_What to do:_ Leaving out all pictures, retype the records exactly.

Information supplied section start

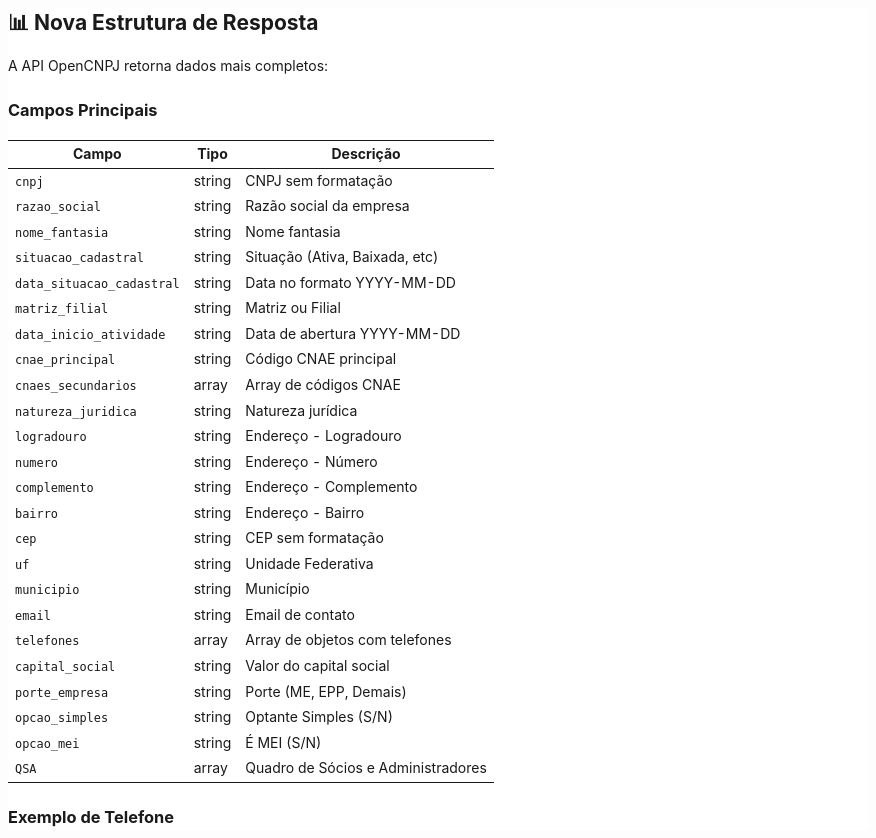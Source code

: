 ## 📊 Nova Estrutura de Resposta

A API OpenCNPJ retorna dados mais completos:

### Campos Principais

| Campo | Tipo | Descrição |
|-------|------|-----------|
| `cnpj` | string | CNPJ sem formatação |
| `razao_social` | string | Razão social da empresa |
| `nome_fantasia` | string | Nome fantasia |
| `situacao_cadastral` | string | Situação (Ativa, Baixada, etc) |
| `data_situacao_cadastral` | string | Data no formato YYYY-MM-DD |
| `matriz_filial` | string | Matriz ou Filial |
| `data_inicio_atividade` | string | Data de abertura YYYY-MM-DD |
| `cnae_principal` | string | Código CNAE principal |
| `cnaes_secundarios` | array | Array de códigos CNAE |
| `natureza_juridica` | string | Natureza jurídica |
| `logradouro` | string | Endereço - Logradouro |
| `numero` | string | Endereço - Número |
| `complemento` | string | Endereço - Complemento |
| `bairro` | string | Endereço - Bairro |
| `cep` | string | CEP sem formatação |
| `uf` | string | Unidade Federativa |
| `municipio` | string | Município |
| `email` | string | Email de contato |
| `telefones` | array | Array de objetos com telefones |
| `capital_social` | string | Valor do capital social |
| `porte_empresa` | string | Porte (ME, EPP, Demais) |
| `opcao_simples` | string | Optante Simples (S/N) |
| `opcao_mei` | string | É MEI (S/N) |
| `QSA` | array | Quadro de Sócios e Administradores |

### Exemplo de Telefone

Information supplied section end

_Exercise solution:_
Source code

: ## 📊 Nova Estrutura de Resposta

A API OpenCNPJ retorna dados mais completos:

### Campos Principais

| Campo | Tipo | Descrição |
|-------|------|-----------|
| `cnpj` | string | CNPJ sem formatação |
| `razao_social` | string | Razão social da empresa |
| `nome_fantasia` | string | Nome fantasia |
| `situacao_cadastral` | string | Situação (Ativa, Baixada, etc) |
| `data_situacao_cadastral` | string | Data no formato YYYY-MM-DD |
| `matriz_filial` | string | Matriz ou Filial |
| `data_inicio_atividade` | string | Data de abertura YYYY-MM-DD |
| `cnae_principal` | string | Código CNAE principal |
| `cnaes_secundarios` | array | Array de códigos CNAE |
| `natureza_juridica` | string | Natureza jurídica |
| `logradouro` | string | Endereço - Logradouro |
| `numero` | string | Endereço - Número |
| `complemento` | string | Endereço - Complemento |
| `bairro` | string | Endereço - Bairro |
| `cep` | string | CEP sem formatação |
| `uf` | string | Unidade Federativa |
| `municipio` | string | Município |
| `email` | string | Email de contato |
| `telefones` | array | Array de objetos com telefones |
| `capital_social` | string | Valor do capital social |
| `porte_empresa` | string | Porte (ME, EPP, Demais) |
| `opcao_simples` | string | Optante Simples (S/N) |
| `opcao_mei` | string | É MEI (S/N) |
| `QSA` | array | Quadro de Sócios e Administradores |

### Exemplo de Telefone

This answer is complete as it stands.